The Trial of the Chicago 7 is Aaron Sorkin’s second foray into directing, a dramatisation of the true story of 7 people on trial following the events at the 1968 Democratic National Convention in Chicago, Illinois.
The film centres around what is effectively a sham of a trial, and aside from a few flashbacks and prep scenes, it is virtually set entirely in the courtroom for the 2+ hour duration. There aren’t many films that can pull this off and aside from a slight lull in the middle, The Trial of the Chicago 7 manages this impressively well and this is mainly down to Aaron Sorkin himself and his rather stellar cast. It also helps that the story itself is a fascinating one. I knew nothing about the trial, the people or even the protests in Chicago, so watching this was a rather disturbing eye opener. It’s a truly compelling and interesting story which has a great deal of relevance to today’s politics – Netflix Ken what they were doing releasing this close to election time!
I’m a long time fan of Sorkin’s writing and alongside his directing, it definitely does not disappoint here. His usual sharp and quick witted dialogue is ever present and is delivered flawless by the marvellous cast. Sorkin even manages to throw in a few laughs which considering the rather serious aspects of the story is no mean feat, and these are often delivered from the ‘bromance’ between Sacha Baron Cohen’s Abbie Hoffman and Jeremy Strong’s Jerry Rubin. However every single member of this ensemble cast shines individually. From Mark Rylance’s exasperated lawyer William Kunstler to Frank Langella’s rather evil and incompetent judge, from Joseph Gordon Levitt’s prosecutor with a conscience to Eddie Redmayne’s intellectual Hayden. Even Michael Keaton who has a blink and you’ll miss it role as a former Attorney General is brilliant. I couldn’t pinpoint a single person in this case who excels above another as they are all fantastic.

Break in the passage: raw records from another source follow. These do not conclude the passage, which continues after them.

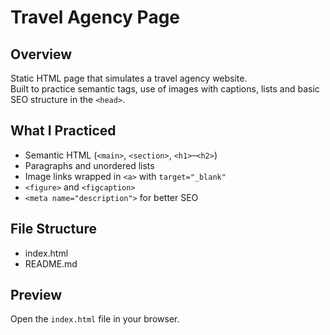 # Travel Agency Page

## Overview
Static HTML page that simulates a travel agency website.  
Built to practice semantic tags, use of images with captions, lists and basic SEO structure in the `<head>`.

## What I Practiced
- Semantic HTML (`<main>`, `<section>`, `<h1>`–`<h2>`)
- Paragraphs and unordered lists
- Image links wrapped in `<a>` with `target="_blank"`
- `<figure>` and `<figcaption>`
- `<meta name="description">` for better SEO

## File Structure
- index.html  
- README.md

## Preview
Open the `index.html` file in your browser.
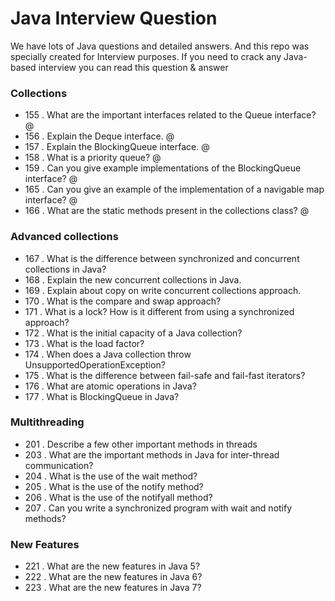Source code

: # Java Interview Question
We have lots of Java questions and detailed answers. And this repo was specially created for Interview purposes. If you need to crack any Java-based interview you can read this question &amp; answer


### Collections
- 155 . What are the important interfaces related to the Queue interface? @
- 156 . Explain the Deque interface. @
- 157 . Explain the BlockingQueue interface. @
- 158 . What is a priority queue? @
- 159 . Can you give example implementations of the BlockingQueue interface? @
- 165 . Can you give an example of the implementation of a navigable map interface? @
- 166 . What are the static methods present in the collections class? @

### Advanced collections
- 167 . What is the difference between synchronized and concurrent collections in Java?
- 168 . Explain the new concurrent collections in Java.
- 169 . Explain about copy on write concurrent collections approach.
- 170 . What is the compare and swap approach?
- 171 . What is a lock? How is it different from using a synchronized approach?
- 172 . What is the initial capacity of a Java collection?
- 173 . What is the load factor?
- 174 . When does a Java collection throw UnsupportedOperationException?
- 175 . What is the difference between fail-safe and fail-fast iterators?
- 176 . What are atomic operations in Java?
- 177 . What is BlockingQueue in Java?


### Multithreading

- 201 . Describe a few other important methods in threads
- 203 . What are the important methods in Java for inter-thread communication?
- 204 . What is the use of the wait method?
- 205 . What is the use of the notify method?
- 206 . What is the use of the notifyall method?
- 207 . Can you write a synchronized program with wait and notify methods?



###  New Features
- 221 . What are the new features in Java 5?
- 222 . What are the new features in Java 6?
- 223 . What are the new features in Java 7?
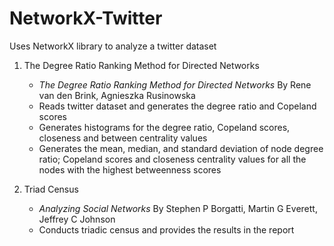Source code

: # NetworkX-Twitter
Uses NetworkX library to analyze a twitter dataset

1. The Degree Ratio Ranking Method for Directed Networks
    - *The Degree Ratio Ranking Method for Directed Networks* By Rene van den Brink, Agnieszka Rusinowska
    - Reads twitter dataset and generates the degree ratio and Copeland scores
    - Generates histograms for the degree ratio, Copeland scores, closeness and between centrality values
    - Generates the mean, median, and standard deviation of node degree ratio; Copeland scores and closeness centrality values for all the nodes with the highest betweenness scores
  
 2. Triad Census
     - *Analyzing Social Networks* By Stephen P Borgatti, Martin G Everett, Jeffrey C Johnson
     - Conducts triadic census and provides the results in the report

I don’t believe this film is perfect. There is a slight lull in the middle due to the mostly courtroom setting, even with the cracking dialogue, and whilst I did enjoy Sorkin’s directing style, I did wonder if this film looked a little too slick and polished overall. The story is dark, gritty and rather disturbing when you think of the political and racial undertones and motivations, and the film itself doesn’t always reflect this – the ending especially is very moving, but feels a little too happy and Hollywood. I’d also question why not all of the major characters were included in the intertitles detailing what happened to the individuals after the events of this film. Considering it was such a balanced cast, it seemed odd not to include all the main characters especially for those who don’t know the real life history.
Overall this is a fantastic dialogue and performance driven film. Sorkin is without a doubt a master of the legal and political drama, and if you’re a fan of his earlier work then this is definitely one worth watching. Whilst “enjoyable” may not be the most appropriate word considering the subject matter, this is a hugely interesting and entertaining watch.